Una lettura consigliata. Cosa potrebbe succedere tra Cesarolo e la foce del Tagliamento


Sta facendo discutere, e verosimilmente sarà oggetto di dibattito nei tempi a venire, lo “Studio idraulico sugli effetti indotti dal deflusso di una portata di 2400 mc/s nel tratto di fiume Tagliamento compreso tra Cesarolo e la foce”, redatto dal Laboratorio di Idraulica del Dipartimento Politecnico di Ingegneria e Architettura dell’Università degli Studi di Udine. 

Tale studio è stato commissionato da un gruppo di imprese legate al turismo lignanese le cui attività sono insediate proprio nel tratto terminale del fiume, ed è stato indotto dal forte aumento, ipotizzato nel prossimo futuro, della portata di deflusso nel tratto terminale del fiume, contenuto nell’aggiornamento del  Piano Gestione Rischio Alluvioni del bacino idrografico del fiume Tagliamento” redatto nel 2021 dall’Autorità di bacino distrettuale delle Alpi Orientali in accordo con le Regioni Friuli-Venezia Giulia e Veneto. Un aggiornamento adottato con delibera n. 3 del 21 dicembre 2021 e approvata con DPCM  1 dicembre 2022, pubblicata sulla G.U. n. 31 del 7 febbraio 2023, dove gli interventi di mitigazione del rischio e di difesa previsti dal PGRA 2021 – 2027 sono indicati nell’allegato III-B “Proposta di nuovi interventi”.
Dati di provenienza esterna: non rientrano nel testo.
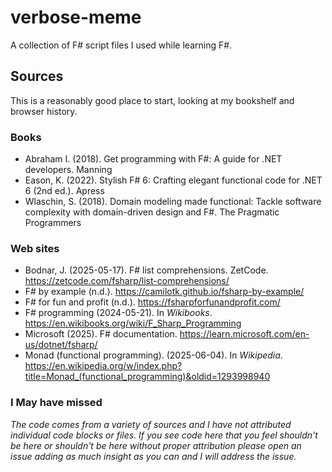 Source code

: # verbose-meme

A collection of F# script files I used while learning F#.

## Sources

This is a reasonably good place to start, looking at my bookshelf and browser history.

### Books

- Abraham I. (2018). Get programming with F#: A guide for .NET developers. Manning
- Eason, K. (2022). Stylish F# 6: Crafting elegant functional code for .NET 6 (2nd ed.). Apress
- Wlaschin, S. (2018). Domain modeling made functional: Tackle software complexity with domain-driven design and F#. The Pragmatic Programmers

### Web sites

- Bodnar, J. (2025-05-17). F# list comprehensions. ZetCode. https://zetcode.com/fsharp/list-comprehensions/
- F# by example (n.d.). https://camilotk.github.io/fsharp-by-example/
- F# for fun and profit (n.d.). https://fsharpforfunandprofit.com/
- F# programming (2024-05-21). In _Wikibooks_. https://en.wikibooks.org/wiki/F_Sharp_Programming
- Microsoft (2025). F# documentation. https://learn.microsoft.com/en-us/dotnet/fsharp/
- Monad (functional programming). (2025-06-04). In _Wikipedia_. https://en.wikipedia.org/w/index.php?title=Monad_(functional_programming)&oldid=1293998940

### I May have missed

_The code comes from a variety of sources and I have not attributed individual code blocks or files.  If you see code here that you feel shouldn't be here or shouldn't be here without proper attribution please open an issue adding as much insight as you can and I will address the issue._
Un aggiornamento operativo

Va segnalato che il PGRA con questo aggiornamento è già stato approvato dal governo e quindi costituisce una norma ufficiale e vigente di governo del fiume. Andrebbe per altro anche chiarito quali procedure di partecipazione e di approvazione siano state seguite per l’aggiornamento, in particolare in materia ambientale (VIA e VAS), e quando siano state realizzate.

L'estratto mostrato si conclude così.